**Task inputs:**
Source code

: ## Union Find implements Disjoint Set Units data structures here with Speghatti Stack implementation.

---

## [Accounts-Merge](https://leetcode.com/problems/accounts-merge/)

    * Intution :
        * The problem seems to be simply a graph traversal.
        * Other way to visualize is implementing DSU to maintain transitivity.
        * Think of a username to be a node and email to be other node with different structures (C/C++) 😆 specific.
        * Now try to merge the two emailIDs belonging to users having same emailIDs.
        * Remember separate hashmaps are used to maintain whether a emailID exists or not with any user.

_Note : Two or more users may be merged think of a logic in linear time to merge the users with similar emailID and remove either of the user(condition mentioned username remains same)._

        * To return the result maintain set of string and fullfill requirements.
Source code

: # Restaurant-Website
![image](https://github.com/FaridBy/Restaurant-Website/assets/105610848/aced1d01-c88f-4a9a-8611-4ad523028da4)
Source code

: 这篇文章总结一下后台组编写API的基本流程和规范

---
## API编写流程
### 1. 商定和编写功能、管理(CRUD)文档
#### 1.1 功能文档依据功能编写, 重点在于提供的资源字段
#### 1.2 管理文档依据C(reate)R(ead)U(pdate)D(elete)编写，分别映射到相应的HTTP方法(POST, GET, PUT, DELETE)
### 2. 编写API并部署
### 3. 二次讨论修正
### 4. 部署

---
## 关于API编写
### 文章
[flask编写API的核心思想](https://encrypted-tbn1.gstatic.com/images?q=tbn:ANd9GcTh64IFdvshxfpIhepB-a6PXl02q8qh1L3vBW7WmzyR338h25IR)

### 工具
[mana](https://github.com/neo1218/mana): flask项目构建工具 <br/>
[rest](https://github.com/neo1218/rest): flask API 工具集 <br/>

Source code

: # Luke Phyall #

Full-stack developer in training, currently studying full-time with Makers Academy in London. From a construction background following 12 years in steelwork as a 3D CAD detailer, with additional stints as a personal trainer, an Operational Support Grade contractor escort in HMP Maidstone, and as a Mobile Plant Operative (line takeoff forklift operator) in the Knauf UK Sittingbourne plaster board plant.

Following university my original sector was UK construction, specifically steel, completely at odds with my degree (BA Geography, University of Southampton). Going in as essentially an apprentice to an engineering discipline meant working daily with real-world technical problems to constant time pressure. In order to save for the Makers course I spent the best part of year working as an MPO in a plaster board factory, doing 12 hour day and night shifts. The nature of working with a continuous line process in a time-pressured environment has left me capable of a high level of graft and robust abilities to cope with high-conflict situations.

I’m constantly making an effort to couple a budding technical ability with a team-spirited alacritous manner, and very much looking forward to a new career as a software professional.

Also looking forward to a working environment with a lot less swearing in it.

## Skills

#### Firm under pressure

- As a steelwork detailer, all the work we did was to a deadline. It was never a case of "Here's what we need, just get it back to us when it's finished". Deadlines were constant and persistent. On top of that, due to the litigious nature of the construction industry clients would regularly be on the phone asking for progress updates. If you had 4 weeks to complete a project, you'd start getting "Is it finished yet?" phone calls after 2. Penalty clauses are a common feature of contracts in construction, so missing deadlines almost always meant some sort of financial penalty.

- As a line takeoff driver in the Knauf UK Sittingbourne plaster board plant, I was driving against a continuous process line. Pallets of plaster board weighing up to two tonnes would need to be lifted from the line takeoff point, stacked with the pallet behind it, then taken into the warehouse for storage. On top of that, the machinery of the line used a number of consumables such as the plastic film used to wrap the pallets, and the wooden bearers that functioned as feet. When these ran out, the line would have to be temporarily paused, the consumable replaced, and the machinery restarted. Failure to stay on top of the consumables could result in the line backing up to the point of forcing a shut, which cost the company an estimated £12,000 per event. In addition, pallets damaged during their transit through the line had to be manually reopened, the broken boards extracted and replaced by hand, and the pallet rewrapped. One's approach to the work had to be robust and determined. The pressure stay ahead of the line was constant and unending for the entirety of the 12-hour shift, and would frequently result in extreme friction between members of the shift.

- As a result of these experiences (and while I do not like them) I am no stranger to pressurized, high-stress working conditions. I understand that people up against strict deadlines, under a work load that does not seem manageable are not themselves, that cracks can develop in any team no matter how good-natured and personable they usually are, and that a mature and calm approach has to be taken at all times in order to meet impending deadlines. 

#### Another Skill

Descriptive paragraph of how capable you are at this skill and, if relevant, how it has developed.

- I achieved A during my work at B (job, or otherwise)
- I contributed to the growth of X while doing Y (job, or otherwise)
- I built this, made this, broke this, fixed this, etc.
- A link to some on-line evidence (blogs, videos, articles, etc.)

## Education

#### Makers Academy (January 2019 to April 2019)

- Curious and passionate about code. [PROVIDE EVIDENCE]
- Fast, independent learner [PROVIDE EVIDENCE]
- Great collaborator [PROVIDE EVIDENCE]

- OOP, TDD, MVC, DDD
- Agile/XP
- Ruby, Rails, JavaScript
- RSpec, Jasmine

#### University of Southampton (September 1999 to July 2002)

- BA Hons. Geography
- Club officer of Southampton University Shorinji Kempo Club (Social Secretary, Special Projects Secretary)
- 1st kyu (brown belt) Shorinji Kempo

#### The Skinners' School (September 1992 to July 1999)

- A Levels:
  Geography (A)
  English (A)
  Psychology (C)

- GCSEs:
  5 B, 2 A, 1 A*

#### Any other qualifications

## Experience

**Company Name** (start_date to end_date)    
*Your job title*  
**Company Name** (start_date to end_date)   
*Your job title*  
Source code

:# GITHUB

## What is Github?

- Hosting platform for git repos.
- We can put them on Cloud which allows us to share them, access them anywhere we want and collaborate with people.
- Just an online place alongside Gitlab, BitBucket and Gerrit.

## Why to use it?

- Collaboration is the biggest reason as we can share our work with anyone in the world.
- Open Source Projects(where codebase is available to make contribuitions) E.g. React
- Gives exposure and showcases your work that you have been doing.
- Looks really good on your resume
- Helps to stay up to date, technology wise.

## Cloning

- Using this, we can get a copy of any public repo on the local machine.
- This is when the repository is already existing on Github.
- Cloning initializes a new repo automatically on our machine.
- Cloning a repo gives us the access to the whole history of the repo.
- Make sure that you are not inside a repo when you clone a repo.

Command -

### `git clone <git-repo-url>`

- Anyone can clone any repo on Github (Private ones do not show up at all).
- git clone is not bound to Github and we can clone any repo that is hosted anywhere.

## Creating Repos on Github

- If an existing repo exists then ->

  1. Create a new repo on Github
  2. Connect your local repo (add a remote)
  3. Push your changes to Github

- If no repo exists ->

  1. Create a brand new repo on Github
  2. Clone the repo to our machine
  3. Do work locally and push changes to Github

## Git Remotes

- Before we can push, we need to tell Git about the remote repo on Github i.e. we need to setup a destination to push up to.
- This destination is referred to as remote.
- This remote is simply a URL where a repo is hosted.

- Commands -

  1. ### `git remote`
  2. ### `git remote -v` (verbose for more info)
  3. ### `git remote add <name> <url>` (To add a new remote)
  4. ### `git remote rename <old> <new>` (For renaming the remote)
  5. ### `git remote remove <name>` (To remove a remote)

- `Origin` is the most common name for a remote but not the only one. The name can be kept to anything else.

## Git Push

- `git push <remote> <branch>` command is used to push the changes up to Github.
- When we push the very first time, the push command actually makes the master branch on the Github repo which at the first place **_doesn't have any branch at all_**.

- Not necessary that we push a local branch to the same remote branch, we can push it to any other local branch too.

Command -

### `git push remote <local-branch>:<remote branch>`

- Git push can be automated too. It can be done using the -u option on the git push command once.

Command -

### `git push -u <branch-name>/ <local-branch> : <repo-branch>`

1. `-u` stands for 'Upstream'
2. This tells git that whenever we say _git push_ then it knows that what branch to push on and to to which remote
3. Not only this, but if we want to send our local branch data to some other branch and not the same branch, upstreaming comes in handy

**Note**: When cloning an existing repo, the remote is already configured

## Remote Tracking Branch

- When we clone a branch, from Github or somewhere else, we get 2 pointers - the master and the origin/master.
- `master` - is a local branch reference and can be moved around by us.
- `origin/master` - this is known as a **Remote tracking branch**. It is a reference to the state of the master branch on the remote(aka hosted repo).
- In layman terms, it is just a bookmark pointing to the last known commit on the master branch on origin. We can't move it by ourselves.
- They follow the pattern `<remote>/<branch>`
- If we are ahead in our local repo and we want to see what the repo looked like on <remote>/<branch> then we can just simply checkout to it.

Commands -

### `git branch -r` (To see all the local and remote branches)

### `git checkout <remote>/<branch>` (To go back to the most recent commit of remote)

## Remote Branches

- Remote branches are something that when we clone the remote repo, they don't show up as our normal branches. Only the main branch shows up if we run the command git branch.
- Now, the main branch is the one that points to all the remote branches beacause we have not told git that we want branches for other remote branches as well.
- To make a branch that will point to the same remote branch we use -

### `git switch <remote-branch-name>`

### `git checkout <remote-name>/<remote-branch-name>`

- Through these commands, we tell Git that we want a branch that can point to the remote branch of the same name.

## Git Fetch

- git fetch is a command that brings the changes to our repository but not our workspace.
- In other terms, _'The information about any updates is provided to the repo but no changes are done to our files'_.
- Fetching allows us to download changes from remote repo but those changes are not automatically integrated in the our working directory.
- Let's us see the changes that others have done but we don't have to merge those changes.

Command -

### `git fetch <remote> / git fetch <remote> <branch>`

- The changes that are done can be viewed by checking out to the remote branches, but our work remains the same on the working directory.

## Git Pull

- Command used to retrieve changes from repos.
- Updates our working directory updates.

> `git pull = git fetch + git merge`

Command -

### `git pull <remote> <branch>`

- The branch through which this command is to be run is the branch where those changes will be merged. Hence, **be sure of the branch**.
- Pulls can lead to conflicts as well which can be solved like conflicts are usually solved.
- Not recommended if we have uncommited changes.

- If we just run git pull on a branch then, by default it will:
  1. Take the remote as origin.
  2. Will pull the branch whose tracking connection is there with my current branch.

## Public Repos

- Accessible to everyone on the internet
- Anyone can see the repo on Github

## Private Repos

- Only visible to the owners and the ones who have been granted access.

**Task details:**
After locating the line holding "- Just an online" above, output exactly that line and every line after it through the line holding "- Using this, we". Include nothing else.

**Reply:**
- Just an online place alongside Gitlab, BitBucket and Gerrit.

## Why to use it?

- Collaboration is the biggest reason as we can share our work with anyone in the world.
- Open Source Projects(where codebase is available to make contribuitions) E.g. React
- Gives exposure and showcases your work that you have been doing.
- Looks really good on your resume
- Helps to stay up to date, technology wise.

## Cloning

- Using this, we can get a copy of any public repo on the local machine.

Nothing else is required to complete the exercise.